EXPECTATIONS: I apparently missed the meeting where we all decided that Kevin Hart is someone we should care about, but the man apparently made some kind of Faustian pact wherein he sold his soul or Spider-Man's marriage or Chris Tucker or something to the devil in exchange for a movie every month until the end of time. (Or 2014.) That's the only reason I can think that this shrill, shrieking little man, the Black Dane Cook, is suddenly a Seth Rogen-level comedy lead. That said, director Steve Pink has made two perfectly adequate films, Accepted and Hot Tub Time Machine, and the film has a David Mamet play and a 1980s film to draw source material from. But one of those starred Jim Belushi, so we have a low bar to clear here, people.

Hilarious.

REALITY: Sometimes a bar can be so low that you manage to trip over it. When you have a film that's this clearly by-the-numbers, it feels like it has to have something unique or interesting to offer in order to justify its existence. I don't think that this movie even contains the words "unique" or "interesting."

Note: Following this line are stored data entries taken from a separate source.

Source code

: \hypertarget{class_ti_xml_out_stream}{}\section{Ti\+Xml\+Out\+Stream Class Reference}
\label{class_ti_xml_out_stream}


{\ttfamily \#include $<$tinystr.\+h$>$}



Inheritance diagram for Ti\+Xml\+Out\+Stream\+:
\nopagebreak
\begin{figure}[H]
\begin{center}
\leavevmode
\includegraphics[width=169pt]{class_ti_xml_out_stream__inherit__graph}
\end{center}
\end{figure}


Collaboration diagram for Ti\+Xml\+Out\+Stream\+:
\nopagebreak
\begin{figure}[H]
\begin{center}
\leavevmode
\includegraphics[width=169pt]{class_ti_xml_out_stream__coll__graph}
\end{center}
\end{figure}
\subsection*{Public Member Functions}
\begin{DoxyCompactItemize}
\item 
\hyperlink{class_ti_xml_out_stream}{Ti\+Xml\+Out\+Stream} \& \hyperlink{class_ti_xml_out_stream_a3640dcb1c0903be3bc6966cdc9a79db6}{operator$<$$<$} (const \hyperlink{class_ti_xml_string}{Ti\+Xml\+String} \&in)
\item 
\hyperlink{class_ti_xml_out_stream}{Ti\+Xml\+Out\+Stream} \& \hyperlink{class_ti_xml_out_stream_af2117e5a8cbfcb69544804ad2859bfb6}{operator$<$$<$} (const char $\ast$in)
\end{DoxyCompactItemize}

Good-Looking Lead Man Danny (Michael Ealy) meets Good-Looking Lead Woman Debbie (Joy Bryant). Lead Man and Lead Woman spend an obnoxiously long amount of movie time in the Bedroom phase of the relationship, then an even longer amount of time in the Falling In Love, then just a stupid period of Break-Up, followed by a ridiculously rushed Recovery. And that's it. That's the movie. Nothing unusual or unexpected happens, and you have to wonder why there was any need for this in the first place. Meanwhile Loud and Obnoxious Comic Relief Friends Joan and Bernie (Regina Hall and Kevin Hart) screech and squawk in the background. When you think it's going to stop, it continues. There's nothing funny about Hall and Hart bickering and screwing, it's just incessant annoyance screaming over one another, an ouroboros of irritation.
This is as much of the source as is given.